§ WHAT IS EXPECTED: Among the entries below, find each line holding "원동력이" and return it.

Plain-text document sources

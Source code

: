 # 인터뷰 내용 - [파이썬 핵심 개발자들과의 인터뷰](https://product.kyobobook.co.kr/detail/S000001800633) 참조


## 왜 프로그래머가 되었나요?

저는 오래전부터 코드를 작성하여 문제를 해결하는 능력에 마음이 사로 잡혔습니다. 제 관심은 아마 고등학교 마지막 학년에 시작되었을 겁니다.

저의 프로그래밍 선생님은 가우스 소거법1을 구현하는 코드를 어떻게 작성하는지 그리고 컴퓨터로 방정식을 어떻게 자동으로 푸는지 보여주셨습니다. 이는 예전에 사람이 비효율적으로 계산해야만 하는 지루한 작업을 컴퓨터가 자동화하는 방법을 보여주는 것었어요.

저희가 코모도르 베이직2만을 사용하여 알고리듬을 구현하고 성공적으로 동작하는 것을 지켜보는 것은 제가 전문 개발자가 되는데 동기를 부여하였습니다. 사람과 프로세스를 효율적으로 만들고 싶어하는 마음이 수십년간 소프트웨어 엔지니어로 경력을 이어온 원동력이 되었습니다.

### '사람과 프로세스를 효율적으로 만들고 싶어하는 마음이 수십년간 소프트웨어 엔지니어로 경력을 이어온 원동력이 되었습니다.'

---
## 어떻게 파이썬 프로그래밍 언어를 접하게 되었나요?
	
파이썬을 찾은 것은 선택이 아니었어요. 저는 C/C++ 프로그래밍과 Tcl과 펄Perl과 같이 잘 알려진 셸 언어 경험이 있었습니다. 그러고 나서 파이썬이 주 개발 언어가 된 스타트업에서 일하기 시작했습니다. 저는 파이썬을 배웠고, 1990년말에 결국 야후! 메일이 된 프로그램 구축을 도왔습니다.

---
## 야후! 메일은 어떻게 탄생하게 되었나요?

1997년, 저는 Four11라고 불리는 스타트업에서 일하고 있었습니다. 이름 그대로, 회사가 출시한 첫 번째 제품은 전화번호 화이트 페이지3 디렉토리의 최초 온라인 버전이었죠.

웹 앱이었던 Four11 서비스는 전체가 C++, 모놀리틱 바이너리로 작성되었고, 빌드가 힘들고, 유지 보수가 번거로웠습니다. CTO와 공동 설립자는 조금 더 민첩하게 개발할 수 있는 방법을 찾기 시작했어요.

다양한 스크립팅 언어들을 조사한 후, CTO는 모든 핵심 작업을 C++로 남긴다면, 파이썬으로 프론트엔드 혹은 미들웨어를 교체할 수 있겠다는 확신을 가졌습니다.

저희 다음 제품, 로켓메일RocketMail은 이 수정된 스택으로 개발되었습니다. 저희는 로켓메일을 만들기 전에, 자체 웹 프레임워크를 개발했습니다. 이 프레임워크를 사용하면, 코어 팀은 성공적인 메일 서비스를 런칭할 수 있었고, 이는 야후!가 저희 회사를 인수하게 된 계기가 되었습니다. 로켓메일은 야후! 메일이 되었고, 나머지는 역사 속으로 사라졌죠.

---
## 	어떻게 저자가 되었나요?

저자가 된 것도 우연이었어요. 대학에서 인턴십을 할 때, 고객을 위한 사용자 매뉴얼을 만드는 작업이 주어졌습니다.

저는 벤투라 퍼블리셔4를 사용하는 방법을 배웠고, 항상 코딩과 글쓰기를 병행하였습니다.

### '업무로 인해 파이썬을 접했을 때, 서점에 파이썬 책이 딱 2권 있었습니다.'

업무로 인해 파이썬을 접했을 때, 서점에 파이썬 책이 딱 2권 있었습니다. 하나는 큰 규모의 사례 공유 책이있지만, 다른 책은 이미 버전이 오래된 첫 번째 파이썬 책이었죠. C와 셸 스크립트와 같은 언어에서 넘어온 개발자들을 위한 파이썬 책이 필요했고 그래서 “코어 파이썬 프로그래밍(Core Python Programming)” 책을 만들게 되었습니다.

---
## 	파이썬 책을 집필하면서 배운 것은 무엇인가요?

§ EXERCISE RESPONSE:
저희가 코모도르 베이직2만을 사용하여 알고리듬을 구현하고 성공적으로 동작하는 것을 지켜보는 것은 제가 전문 개발자가 되는데 동기를 부여하였습니다. 사람과 프로세스를 효율적으로 만들고 싶어하는 마음이 수십년간 소프트웨어 엔지니어로 경력을 이어온 원동력이 되었습니다.
### '사람과 프로세스를 효율적으로 만들고 싶어하는 마음이 수십년간 소프트웨어 엔지니어로 경력을 이어온 원동력이 되었습니다.'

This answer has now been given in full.